You would think that we could get a lot of information about radiation risk from the surviving victims of A-bomb blasts. We can, but here too there has been vast, recent controversy about how much radiation was inflicted upon survivors of Hiroshima and Nagasaki. (The radiation here was predominantly neutrons and gamma rays, so we may not be able to extrapolate directly to other forms of radiation exposure, but the Sievert as a measure of radiation effect still comes to our aid).

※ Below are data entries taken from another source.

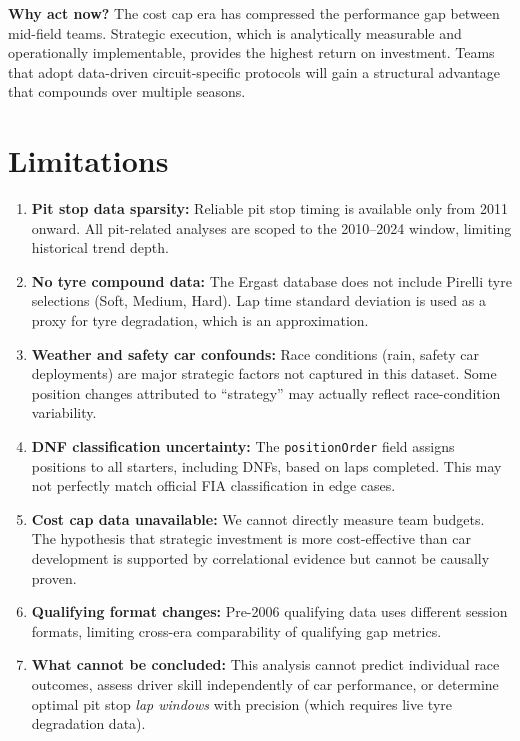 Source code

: \documentclass[12pt, a4paper]{article}
\begin{document}
\textbf{Why act now?} The cost cap era has compressed the performance gap between mid-field teams. Strategic execution, which is analytically measurable and operationally implementable, provides the highest return on investment. Teams that adopt data-driven circuit-specific protocols will gain a structural advantage that compounds over multiple seasons.

\newpage

\section{Limitations}

\begin{enumerate}
    \item \textbf{Pit stop data sparsity:} Reliable pit stop timing is available only from 2011 onward. All pit-related analyses are scoped to the 2010--2024 window, limiting historical trend depth.

    \item \textbf{No tyre compound data:} The Ergast database does not include Pirelli tyre selections (Soft, Medium, Hard). Lap time standard deviation is used as a proxy for tyre degradation, which is an approximation.

    \item \textbf{Weather and safety car confounds:} Race conditions (rain, safety car deployments) are major strategic factors not captured in this dataset. Some position changes attributed to ``strategy'' may actually reflect race-condition variability.

    \item \textbf{DNF classification uncertainty:} The \texttt{positionOrder} field assigns positions to all starters, including DNFs, based on laps completed. This may not perfectly match official FIA classification in edge cases.

    \item \textbf{Cost cap data unavailable:} We cannot directly measure team budgets. The hypothesis that strategic investment is more cost-effective than car development is supported by correlational evidence but cannot be causally proven.

    \item \textbf{Qualifying format changes:} Pre-2006 qualifying data uses different session formats, limiting cross-era comparability of qualifying gap metrics.

    \item \textbf{What cannot be concluded:} This analysis cannot predict individual race outcomes, assess driver skill independently of car performance, or determine optimal pit stop \textit{lap windows} with precision (which requires live tyre degradation data).
\end{enumerate}
\end{document}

There is a substantial body of information about cancer incidence in A-bomb survivors who received lower doses of radiation. Despite whinging from both right and left, the picture seems to be one of linear dose response. Here's a graph from RERF, which in less politically correct times was called the `Atomic Bomb Casualty Commission', (RERF, 2001):

4. The counter-arguments: other opinions

With any hot topic, there's a wide distribution of opinion, none more so, perhaps, than when we're dealing with radiation. On the extreme `right' we seem to have the belief that radiation (and especially nuclear power) is the solution to all ills; on the far `left' are those who believe that even minuscule doses of radiation are hundreds of times more likely to cause cancer than the estimates given by, for example, BEIR V.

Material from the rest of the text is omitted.